Assignment
For this exercise, report every line of the material that includes "request".
** Input follows **
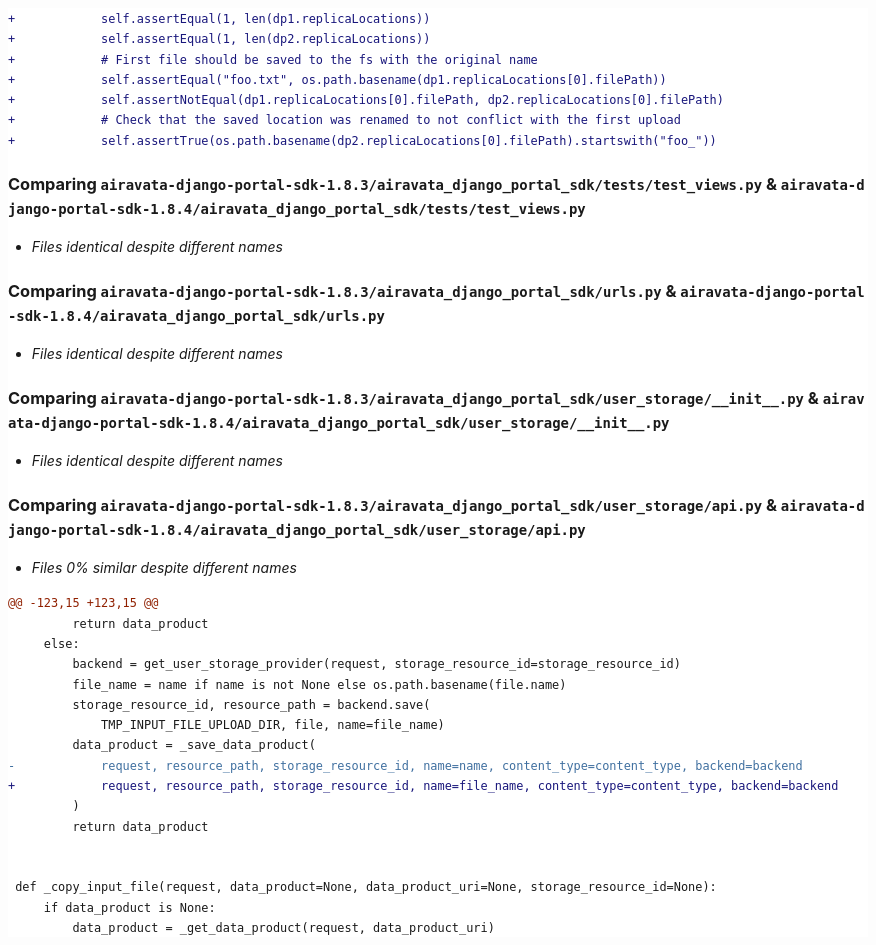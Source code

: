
 ```diff
+            self.assertEqual(1, len(dp1.replicaLocations))
+            self.assertEqual(1, len(dp2.replicaLocations))
+            # First file should be saved to the fs with the original name
+            self.assertEqual("foo.txt", os.path.basename(dp1.replicaLocations[0].filePath))
+            self.assertNotEqual(dp1.replicaLocations[0].filePath, dp2.replicaLocations[0].filePath)
+            # Check that the saved location was renamed to not conflict with the first upload
+            self.assertTrue(os.path.basename(dp2.replicaLocations[0].filePath).startswith("foo_"))
```

### Comparing `airavata-django-portal-sdk-1.8.3/airavata_django_portal_sdk/tests/test_views.py` & `airavata-django-portal-sdk-1.8.4/airavata_django_portal_sdk/tests/test_views.py`

 * *Files identical despite different names*

### Comparing `airavata-django-portal-sdk-1.8.3/airavata_django_portal_sdk/urls.py` & `airavata-django-portal-sdk-1.8.4/airavata_django_portal_sdk/urls.py`

 * *Files identical despite different names*

### Comparing `airavata-django-portal-sdk-1.8.3/airavata_django_portal_sdk/user_storage/__init__.py` & `airavata-django-portal-sdk-1.8.4/airavata_django_portal_sdk/user_storage/__init__.py`

 * *Files identical despite different names*

### Comparing `airavata-django-portal-sdk-1.8.3/airavata_django_portal_sdk/user_storage/api.py` & `airavata-django-portal-sdk-1.8.4/airavata_django_portal_sdk/user_storage/api.py`

 * *Files 0% similar despite different names*

```diff
@@ -123,15 +123,15 @@
         return data_product
     else:
         backend = get_user_storage_provider(request, storage_resource_id=storage_resource_id)
         file_name = name if name is not None else os.path.basename(file.name)
         storage_resource_id, resource_path = backend.save(
             TMP_INPUT_FILE_UPLOAD_DIR, file, name=file_name)
         data_product = _save_data_product(
-            request, resource_path, storage_resource_id, name=name, content_type=content_type, backend=backend
+            request, resource_path, storage_resource_id, name=file_name, content_type=content_type, backend=backend
         )
         return data_product
 
 
 def _copy_input_file(request, data_product=None, data_product_uri=None, storage_resource_id=None):
     if data_product is None:
         data_product = _get_data_product(request, data_product_uri)
```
** End of Input **
Written response
         backend = get_user_storage_provider(request, storage_resource_id=storage_resource_id)
-            request, resource_path, storage_resource_id, name=name, content_type=content_type, backend=backend
+            request, resource_path, storage_resource_id, name=file_name, content_type=content_type, backend=backend
 def _copy_input_file(request, data_product=None, data_product_uri=None, storage_resource_id=None):
         data_product = _get_data_product(request, data_product_uri)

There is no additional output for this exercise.